Uncertainty falls for China tech firms
Antipodes is focusing its Chinese exposure on e-commerce firms which it says present less regulatory risk than other parts of the market.
On an investor webinar, Antipodes Global fund manager, Jacob Mitchell, said he favoured e-commerce as its penetration would continue to grow in the future. His fund had 14% allocated to China including Tencent and Trip.com Group (C-Trip) in its top 10 largest holdings.
“The largest cluster of companies we have in China are those with e-commerce exposures including Tencent, JD.com and C-Trip where, for the multiples you’re paying, you’re getting structural growth,” he said.
“There will be an element on economic sensitivity but it is far less sensitive than a lot of the Chinese equity market which is dominated by domestic cyclicals.”
He said Chinese companies were in a similar position as Facebook in the US in having come out the other side of regulatory scrutiny. Numerous fund managers had been reducing their China allocations over the last few months in light of this increased regulation.
“There has been regulatory tightening but we’re fairly well progressed through that so the uncertainty will fall.
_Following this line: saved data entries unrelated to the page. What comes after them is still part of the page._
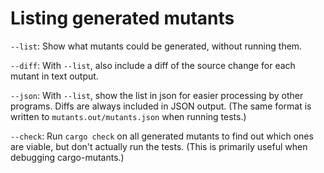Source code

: # Listing generated mutants

`--list`: Show what mutants could be generated, without running them.

`--diff`: With `--list`, also include a diff of the source change for each mutant in text output.

`--json`: With `--list`, show the list in json for easier processing by other programs. Diffs are always included in JSON output.
(The same format is written to `mutants.out/mutants.json` when running tests.)

`--check`: Run `cargo check` on all generated mutants to find out which ones are viable, but don't actually run the tests. (This is primarily useful when debugging cargo-mutants.)
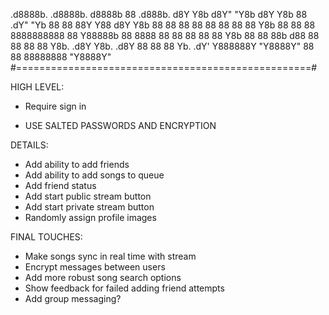  .d8888b.    .d8888b.     d8888b   88        .d888b.
d8Y    Y8b  d8Y"  "Y8b   d8Y  Y8b  88       .dY"  "Yb
88      88 88Y      Y88 d8Y    Y8b 88       88
88         88        88 88      88 88       Y8b
88         88        88 8888888888 88        Y88888b
88    8888 88        88 88      88 88             Y8b
88      88 88b      d88 88      88 88              88
Y8b.  .d8Y  Y8b.  .d8Y  88      88 88       Yb.  .dY'
 Y888888Y    "Y8888Y"   88      88 88888888 "Y8888Y"
#===================================================#

HIGH LEVEL:
<!--* Implement basic chat functionality-->
* Require sign in
<!--* Make friends list-->
<!--* Make now playing view-->
* USE SALTED PASSWORDS AND ENCRYPTION

DETAILS:
* Add ability to add friends
* Add ability to add songs to queue
* Add friend status
* Add start public stream button
* Add start private stream button
* Randomly assign profile images

FINAL TOUCHES:
<!--* Add "conversation with FRIENDS-NAME-HERE" to top of chat view-->
* Make songs sync in real time with stream
* Encrypt messages between users
* Add more robust song search options
* Show feedback for failed adding friend attempts
* Add group messaging?
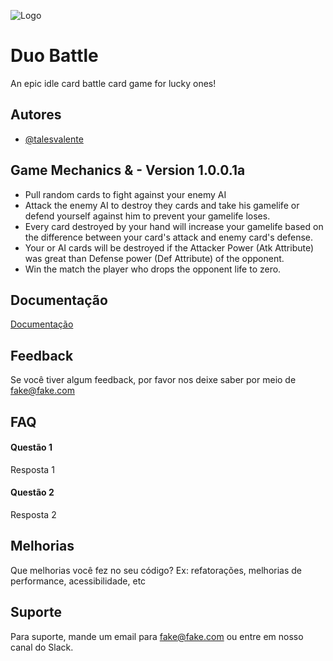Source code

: 
![Logo](https://dev-to-uploads.s3.amazonaws.com/uploads/articles/th5xamgrr6se0x5ro4g6.png)


# Duo Battle

An epic idle card battle card game for lucky ones!


## Autores

- [@talesvalente](https://www.github.com/talesvalente)


## Game Mechanics &  - Version 1.0.0.1a

- Pull random cards to fight against your enemy AI
- Attack the enemy AI to destroy they cards and take his gamelife or defend yourself against him to prevent your gamelife loses.
- Every card destroyed by your hand will increase your gamelife based on the difference between your card's attack and enemy card's defense.
- Your or AI cards will be destroyed if the Attacker Power (Atk Attribute) was great than Defense power (Def Attribute) of the opponent.
- Win the match the player who drops the opponent life to zero.



## Documentação

[Documentação](https://link-da-documentação)


## Feedback

Se você tiver algum feedback, por favor nos deixe saber por meio de fake@fake.com


## FAQ

#### Questão 1

Resposta 1

#### Questão 2

Resposta 2


## Melhorias

Que melhorias você fez no seu código? Ex: refatorações, melhorias de performance, acessibilidade, etc


## Suporte

Para suporte, mande um email para fake@fake.com ou entre em nosso canal do Slack.

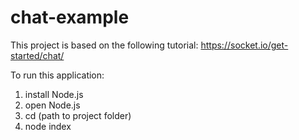 # chat-example

This project is based on the following tutorial: https://socket.io/get-started/chat/

To run this application:
1) install Node.js
2) open Node.js
2) cd (path to project folder)
3) node index
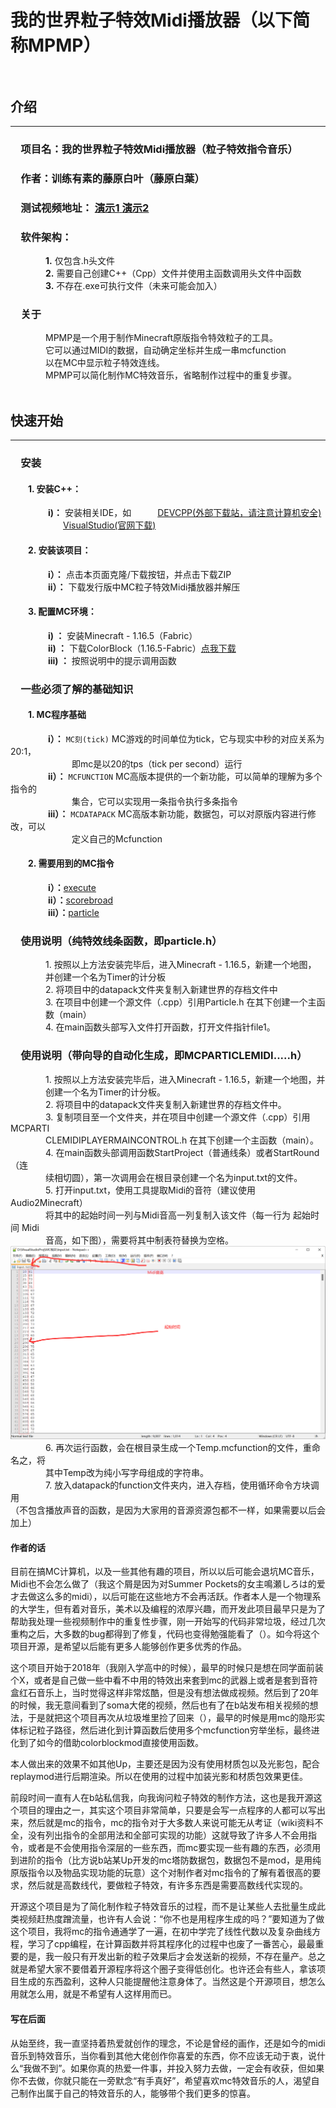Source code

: # **我的世界粒子特效Midi播放器（以下简称MPMP）** <br><br>

## 介绍
---
### &emsp;项目名：我的世界粒子特效Midi播放器（粒子特效指令音乐）<br>
### &emsp;作者：训练有素的藤原白叶（藤原白葉）

### &emsp;测试视频地址：  [ **演示1** ](https://www.bilibili.com/video/BV11y4y1L7jT)      [ **演示2** ](https://www.bilibili.com/video/BV1uT4y1P7CX)

### &emsp;软件架构：
&emsp;&emsp;&emsp;&emsp;**1.**  仅包含.h头文件<br>
&emsp;&emsp;&emsp;&emsp;**2.**  需要自己创建C++（Cpp）文件并使用主函数调用头文件中函数<br>
&emsp;&emsp;&emsp;&emsp;**3.**  不存在.exe可执行文件（未来可能会加入）<br>

### &emsp;关于
&emsp;&emsp;&emsp;&emsp;MPMP是一个用于制作Minecraft原版指令特效粒子的工具。<br>
&emsp;&emsp;&emsp;&emsp;它可以通过MIDI的数据，自动确定坐标并生成一串mcfunction<br>
&emsp;&emsp;&emsp;&emsp;以在MC中显示粒子特效连线。<br>
&emsp;&emsp;&emsp;&emsp;MPMP可以简化制作MC特效音乐，省略制作过程中的重复步骤。<br> <br>

## 快速开始
---
### &emsp;安装
#### &emsp;&emsp;1.  安装C++：
&emsp;&emsp;&emsp;&emsp; **i)：**   安装相关IDE，如&emsp;&emsp;&emsp;[DEVCPP(外部下载站，请注意计算机安全)](https://sourceforge.net/projects/orwelldevcpp/) &emsp;&emsp;&emsp;&emsp;&emsp;&emsp;[VisualStudio(官网下载)](https://visualstudio.microsoft.com/zh-hans/)
#### &emsp;&emsp;2.  安装该项目：
&emsp;&emsp;&emsp;&emsp; **i）：** 点击本页面克隆/下载按钮，并点击下载ZIP<br>
&emsp;&emsp;&emsp;&emsp; **ii）：** 下载发行版中MC粒子特效Midi播放器并解压<br>
#### &emsp;&emsp;3.  配置MC环境：
&emsp;&emsp;&emsp;&emsp; **i) ：** 安装Minecraft - 1.16.5（Fabric）<br>
&emsp;&emsp;&emsp;&emsp; **ii) ：** 下载ColorBlock（1.16.5-Fabric）[点我下载](https://www.mcbbs.net/thread-917845-1-1.html)<br>
&emsp;&emsp;&emsp;&emsp; **iii) ：** 按照说明中的提示调用函数<br>

### &emsp;一些必须了解的基础知识
#### &emsp;&emsp;1.  MC程序基础
&emsp;&emsp;&emsp;&emsp; **i）：** `MC刻(tick)` MC游戏的时间单位为tick，它与现实中秒的对应关系为20:1，<br>&emsp;&emsp;&emsp;&emsp;&emsp;&emsp;&emsp;即mc是以20的tps（tick per second）运行<br>
&emsp;&emsp;&emsp;&emsp; **ii）：** `MCFUNCTION` MC高版本提供的一个新功能，可以简单的理解为多个指令的<br>&emsp;&emsp;&emsp;&emsp;&emsp;&emsp;&emsp;集合，它可以实现用一条指令执行多条指令<br>
&emsp;&emsp;&emsp;&emsp; **iii）：** `MCDATAPACK` MC高版本新功能，数据包，可以对原版内容进行修改，可以<br>&emsp;&emsp;&emsp;&emsp;&emsp;&emsp;&emsp;定义自己的Mcfunction<br>
#### &emsp;&emsp;2.  需要用到的MC指令
&emsp;&emsp;&emsp;&emsp; **i）：**[execute](https://minecraft.fandom.com/zh/wiki/%E5%91%BD%E4%BB%A4/execute)<br>
&emsp;&emsp;&emsp;&emsp; **ii）：**[scorebroad](https://minecraft.fandom.com/zh/wiki/%E5%91%BD%E4%BB%A4/scoreboard)<br>
&emsp;&emsp;&emsp;&emsp; **iii）：**[particle](https://minecraft.fandom.com/zh/wiki/%E5%91%BD%E4%BB%A4/particle)<br>

### &emsp;使用说明（纯特效线条函数，即particle.h）
&emsp;&emsp;&emsp;&emsp;1.  按照以上方法安装完毕后，进入Minecraft - 1.16.5，新建一个地图，<br>&emsp;&emsp;&emsp;&emsp;并创建一个名为Timer的计分板<br>
&emsp;&emsp;&emsp;&emsp;2.  将项目中的datapack文件夹复制入新建世界的存档文件中<br>
&emsp;&emsp;&emsp;&emsp;3.  在项目中创建一个源文件（.cpp）引用Particle.h 在其下创建一个主函<br>&emsp;&emsp;&emsp;&emsp;数（main）<br>
&emsp;&emsp;&emsp;&emsp;4.  在main函数头部写入文件打开函数，打开文件指针file1。<br>

### &emsp;使用说明（带向导的自动化生成，即MCPARTICLEMIDI.....h）
&emsp;&emsp;&emsp;&emsp;1.  按照以上方法安装完毕后，进入Minecraft - 1.16.5，新建一个地图，并<br>&emsp;&emsp;&emsp;&emsp;创建一个名为Timer的计分板。<br>
&emsp;&emsp;&emsp;&emsp;2.  将项目中的datapack文件夹复制入新建世界的存档文件中。<br>
&emsp;&emsp;&emsp;&emsp;3.  复制项目至一个文件夹，并在项目中创建一个源文件（.cpp）引用MCPARTI<br>&emsp;&emsp;&emsp;&emsp;CLEMIDIPLAYERMAINCONTROL.h 在其下创建一个主函数（main）。<br>
&emsp;&emsp;&emsp;&emsp;4.  在main函数头部调用函数StartProject（普通线条）或者StartRound（连<br>&emsp;&emsp;&emsp;&emsp;续相切圆），第一次调用会在根目录创建一个名为input.txt的文件。<br>
&emsp;&emsp;&emsp;&emsp;5.  打开input.txt，使用工具提取Midi的音符（建议使用Audio2Minecraft）<br>&emsp;&emsp;&emsp;&emsp;将其中的起始时间一列与Midi音高一列复制入该文件（每一行为 起始时间 Midi<br>&emsp;&emsp;&emsp;&emsp;音高，如下图），需要将其中制表符替换为空格。<br>
![如图](Imageimage.png)
&emsp;&emsp;&emsp;&emsp;6.  再次运行函数，会在根目录生成一个Temp.mcfunction的文件，重命名之，将<br>&emsp;&emsp;&emsp;&emsp;其中Temp改为纯小写字母组成的字符串。<br>
&emsp;&emsp;&emsp;&emsp;7.  放入datapack的function文件夹内，进入存档，使用循环命令方块调用<br>
（不包含播放声音的函数，是因为大家用的音源资源包都不一样，如果需要以后会加上）



#### 作者的话

目前在搞MC计算机，以及一些其他有趣的项目，所以以后可能会退坑MC音乐，Midi也不会怎么做了（我这个屑是因为对Summer Pockets的女主鳴瀬しろは的爱才去做这么多的midi），以后可能在这些地方不会再活跃。作者本人是一个物理系的大学生，但有着对音乐，美术以及编程的浓厚兴趣，而开发此项目最早只是为了帮助我处理一些视频制作中的重复性步骤，刚一开始写的代码非常垃圾，经过几次重构之后，大多数的bug都得到了修复，代码也变得勉强能看了（）。如今将这个项目开源，是希望以后能有更多人能够创作更多优秀的作品。

这个项目开始于2018年（我刚入学高中的时候），最早的时候只是想在同学面前装个X，或者是自己做一些中看不中用的特效出来套到mc的武器上或者是套到音符盒红石音乐上，当时觉得这样非常炫酷，但是没有想法做成视频。然后到了20年的时候，我无意间看到了soma大佬的视频，然后也有了在b站发布相关视频的想法，于是就把这个项目再次从垃圾堆里捡了回来（），最早的时候是用mc的隐形实体标记粒子路径，然后进化到计算函数后使用多个mcfunction穷举坐标，最终进化到了如今的借助colorblockmod直接使用函数。

本人做出来的效果不如其他Up，主要还是因为没有使用材质包以及光影包，配合replaymod进行后期渲染。所以在使用的过程中加装光影和材质包效果更佳。

前段时间一直有人在b站私信我，向我询问粒子特效的制作方法，这也是我开源这个项目的理由之一，其实这个项目非常简单，只要是会写一点程序的人都可以写出来，然后就是mc的指令，mc的指令对于大多数人来说可能无从考证（wiki资料不全，没有列出指令的全部用法和全部可实现的功能）这就导致了许多人不会用指令，或者是不会使用指令深层的一些东西，而mc要实现一些有趣的东西，必须用到进阶的指令（比方说b站某Up开发的mc塔防数据包，数据包不是mod，是用纯原版指令以及物品实现功能的玩意）这个对制作者对mc指令的了解有着很高的要求，然后就是高数线代，要做粒子特效，有许多东西是需要高数线代实现的。

开源这个项目是为了简化制作粒子特效音乐的过程，而不是让某些人去批量生成此类视频赶热度蹭流量，也许有人会说：“你不也是用程序生成的吗？”要知道为了做这个项目，我将mc的指令通通学了一遍，在初中学完了线性代数以及复杂曲线方程，学习了cpp编程，在计算函数并将其程序化的过程中也废了一番苦心，最最重要的是，我一般只有开发出新的粒子效果后才会发送新的视频，不存在量产。总之就是希望大家不要借着开源程序将这个圈子变得低创化。也许还会有些人，拿该项目生成的东西盈利，这种人只能提醒他注意身体了。当然这是个开源项目，想怎么用就怎么用，就是不希望有人这样用而已。

#### 写在后面

从始至终，我一直坚持着热爱就创作的理念，不论是曾经的画作，还是如今的midi音乐到特效音乐，当你看到其他大佬创作你喜爱的东西，你不应该无动于衷，说什么“我做不到”。如果你真的热爱一件事，并投入努力去做，一定会有收获，但如果你不去做，你就只能在一旁默念“有手真好”，希望喜欢mc特效音乐的人，渴望自己制作出属于自己的特效音乐的人，能够带个我们更多的惊喜。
For companies that have been directly by that, investors will go back to focusing on the long-term opportunity and we think those companies are supported by the valuations being cheap relative to the long-term growth opportunity,” Mitchell said.
“For Tencent, they have exposure to a growing share of internet advertising, a dominant gaming platform and advertising penetration in China will continue to grow and outperform gross domestic product.”
The Antipodes Global fund had returned 21% over one year to 31 August, 2021, according to FE Analytics, versus returns of 14.6% by the absolute return sector within the Australian Core Strategies universe.